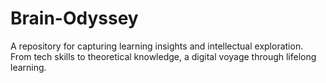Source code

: # Brain-Odyssey
A repository for capturing learning insights and intellectual exploration. From tech skills to theoretical knowledge, a digital voyage through lifelong learning.
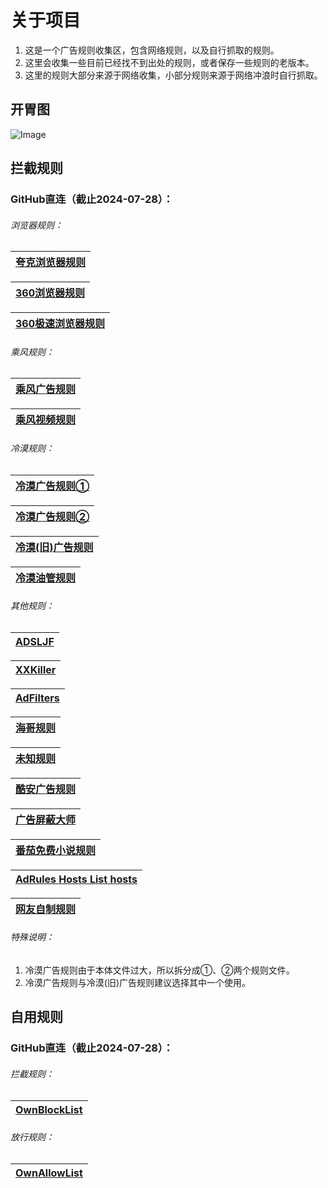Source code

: # 关于项目
1. 这是一个广告规则收集区，包含网络规则，以及自行抓取的规则。
2. 这里会收集一些目前已经找不到出处的规则，或者保存一些规则的老版本。
3. 这里的规则大部分来源于网络收集，小部分规则来源于网络冲浪时自行抓取。


## 开胃图
![Image](https://raw.githubusercontent.com/MkingSakura/MoMoimg/main/MoMo/202211201015854.jpg)


## 拦截规则
### GitHub直连（截止2024-07-28）：

###### 浏览器规则：

|[夸克浏览器规则](https://raw.githubusercontent.com/MkingSakura/AdBlock/main/Rules/QuarkRules.txt)|
|--|

|[360浏览器规则](https://raw.githubusercontent.com/MkingSakura/AdBlock/main/Rules/360Rules.txt)|
|--|

|[360极速浏览器规则](https://raw.githubusercontent.com/MkingSakura/AdBlock/main/Rules/360SpeedBrowserRules.txt)|
|--|

###### 乘风规则：																											

|[乘风广告规则](https://raw.githubusercontent.com/MkingSakura/AdBlock/main/Rules/CfGgRules.txt)|
|--|

|[乘风视频规则](https://raw.githubusercontent.com/MkingSakura/AdBlock/main/Rules/CfSpRules.txt)|
|--|

###### 冷漠规则：

|[冷漠广告规则①](https://raw.githubusercontent.com/MkingSakura/AdBlock/main/Rules/IndifferentRulesPort01.txt)|	
|--|

|[冷漠广告规则②](https://raw.githubusercontent.com/MkingSakura/AdBlock/main/Rules/IndifferentRulesPort02.txt)|
|--|

|[冷漠(旧)广告规则](https://raw.githubusercontent.com/MkingSakura/AdBlock/main/Rules/TrLiRules.txt)|
|--|

|[冷漠油管规则](https://raw.githubusercontent.com/MkingSakura/AdBlock/main/Rules/IndifferentYouTubeRules.txt)|
|--|

###### 其他规则：

|[ADSLJF](https://raw.githubusercontent.com/MkingSakura/AdBlock/main/Rules/ADSLJFRules.txt)|
|--|

|[XXKiller](https://raw.githubusercontent.com/MkingSakura/AdBlock/main/Rules/XXKillerMerge.txt)|
|--|

|[AdFilters](https://raw.githubusercontent.com/MkingSakura/AdBlock/main/Rules/AdFiltersRules.txt)|
|--|

|[海哥规则](https://raw.githubusercontent.com/MkingSakura/AdBlock/main/Rules/OceanMerge.txt)|
|--|

|[未知规则](https://raw.githubusercontent.com/MkingSakura/AdBlock/main/Rules/WzRules.txt)|
|--|

|[酷安广告规则](https://raw.githubusercontent.com/MkingSakura/AdBlock/main/Rules/CoolapkRules.txt)|
|--|

|[广告屏蔽大师](https://raw.githubusercontent.com/MkingSakura/AdBlock/main/Rules/AdbybyRules.txt)|
|--|

|[番茄免费小说规则](https://raw.githubusercontent.com/MkingSakura/AdBlock/main/Rules/TomatoNovelRules.txt)|
|--|

|[AdRules Hosts List hosts](https://raw.githubusercontent.com/MkingSakura/AdBlock/main/Rules/AdRulesListHosts.txt)|
|--|

|[网友自制规则](https://raw.githubusercontent.com/MkingSakura/AdBlock/main/Rules/NetizensRules.txt)|
|--|

###### 特殊说明：
1. 冷漠广告规则由于本体文件过大，所以拆分成①、②两个规则文件。
2. 冷漠广告规则与冷漠(旧)广告规则建议选择其中一个使用。


## 自用规则
### GitHub直连（截止2024-07-28）：

###### 拦截规则：

|[OwnBlockList](https://raw.githubusercontent.com/MkingSakura/AdBlock/main/Rules/MyRules/OwnBlockList.txt)|
|--|

###### 放行规则：

|[OwnAllowList](https://raw.githubusercontent.com/MkingSakura/AdBlock/main/Rules/MyRules/OwnAllowList.txt)|
|--|

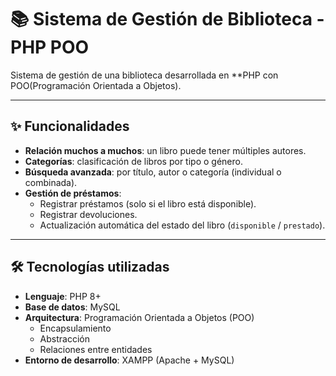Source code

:# 📚 Sistema de Gestión de Biblioteca - PHP POO

Sistema de gestión de una biblioteca desarrollada en **PHP con POO(Programación Orientada a Objetos).

---

## ✨ Funcionalidades
- **Relación muchos a muchos**: un libro puede tener múltiples autores.
- **Categorías**: clasificación de libros por tipo o género.
- **Búsqueda avanzada**: por título, autor o categoría (individual o combinada).
- **Gestión de préstamos**:
  - Registrar préstamos (solo si el libro está disponible).
  - Registrar devoluciones.
  - Actualización automática del estado del libro (`disponible` / `prestado`).

---

## 🛠️ Tecnologías utilizadas

- **Lenguaje**: PHP 8+
- **Base de datos**: MySQL
- **Arquitectura**: Programación Orientada a Objetos (POO)
  - Encapsulamiento
  - Abstracción
  - Relaciones entre entidades
- **Entorno de desarrollo**: XAMPP (Apache + MySQL)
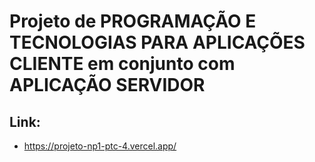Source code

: # Projeto de PROGRAMAÇÃO E TECNOLOGIAS PARA APLICAÇÕES CLIENTE em conjunto com APLICAÇÃO SERVIDOR 

## Link:
- https://projeto-np1-ptc-4.vercel.app/
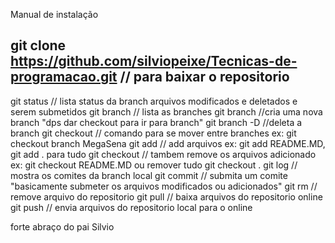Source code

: Manual de instalação

git clone https://github.com/silviopeixe/Tecnicas-de-programacao.git // para baixar o repositorio
-------------------------------------------------------------------------------------------------
git status // lista status da branch arquivos modificados e deletados e serem submetidos
git branch // lista as branches
git branch <nomebranch> //cria uma nova branch "dps dar checkout para ir para branch"
git branch -D <nomebranch> //deleta a branch
git checkout // comando para se mover entre branches ex: git checkout branch MegaSena
git add // add arquivos ex: git add README.MD, git add . para tudo
git checkout // tambem remove os arquivos adicionado ex: git checkout README.MD ou remover tudo git checkout .
git log // mostra os comites da branch local
git commit // submita um comite "basicamente submeter os arquivos modificados ou adicionados"
git rm // remove arquivo do repositorio
git pull // baixa arquivos do repositorio online
git push // envia arquivos do repositorio local para o online
  
forte abraço do pai Silvio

> [Problem requirements]: If a line of the records above contains the word "remove", count it; give only the total.

> [Output of the exercise]: 2